The relief in that one word makes something inside me loosen. I lean in to kiss him, intending it to be soft, gentle, grateful.
Instead, the moment our lips meet, something in me breaks open, and I melt into him. His mouth moves against mine with a slow insistence, and the tension threading through my nerves gives way to a rush of heat.
He undoes my seat belt, sliding an arm around my waist, guiding me closer. When I climb onto his lap, my knees bracketing his hips, his breath hitches against my mouth. I don’t care about anything except the feel of him beneath me, the warmth of his hands sliding along my back under my shirt, the way his tongue brushes mine with a tenderness that makes my whole body shudder.
“I love you,” I whisper again, saying it over and over because I need him to hear it, because I need him to understand that my hesitation has nothing to do with my heart.
His hands move along my sides, fingers tracing the line of skin between my jeans and my shirt. The contact sends a ripple through me, and I clutch his shoulders, kissing him deeper, losing myself in the taste of him.
All I want is him. All I’ve ever wanted is him.
But somewhere in the haze of heat and need, I can still feel the shape of the question he asked earlier, hovering between us like something fragile.

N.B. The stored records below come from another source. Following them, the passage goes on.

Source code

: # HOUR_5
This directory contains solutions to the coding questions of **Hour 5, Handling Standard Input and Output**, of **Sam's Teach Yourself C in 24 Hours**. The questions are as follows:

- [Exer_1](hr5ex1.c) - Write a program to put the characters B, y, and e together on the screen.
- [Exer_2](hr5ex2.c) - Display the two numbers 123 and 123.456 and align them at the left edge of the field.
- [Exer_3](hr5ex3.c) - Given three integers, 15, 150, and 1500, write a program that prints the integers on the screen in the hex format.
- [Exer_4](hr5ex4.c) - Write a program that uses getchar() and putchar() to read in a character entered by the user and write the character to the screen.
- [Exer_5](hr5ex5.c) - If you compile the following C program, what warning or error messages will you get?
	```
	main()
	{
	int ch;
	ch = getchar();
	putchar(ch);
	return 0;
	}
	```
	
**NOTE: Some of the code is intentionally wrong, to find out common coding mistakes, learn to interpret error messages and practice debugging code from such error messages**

I touch his jaw, kiss him one more time, and breathe his name into his mouth like it’s the only thing holding me together.
Billy.
And even as I tremble in his arms, I know I’m going to have to find the courage to answer him before I ruin one of the best things in my life.
It takes another four hours before he drives me home, and I know it’s entirely my fault. I didn’t want the night to end. I didn’t want the tension between us to be the only thing swirling around my thoughts.
So I told him to take the turn toward the little lake past the cattle dip, the one that still smells faintly of summer grass even in the colder months.
He didn’t hesitate. He never does when it comes to me.
The moon hangs low over the water by the time we get there, and the wind stirs the reeds along the bank. Billy pulls a blanket from behind the seat and lays it down like this is something we’ve done every day of our lives.
Maybe, in some ways, we have. Maybe all we’ve ever been doing is returning to each other over and over.
We settle on the blanket, my head resting against his shoulder, his arm warm and firm around me. The stars spread across the sky in bright clusters, each one sharp enough to make me feel small and somehow infinite at the same time.
He points upward. “That one looks like a bull.”
“It looks like a teapot.”
“It absolutely doesn’t. A teapot? You’re crazy.”
“You’re the one seeing livestock everywhere.”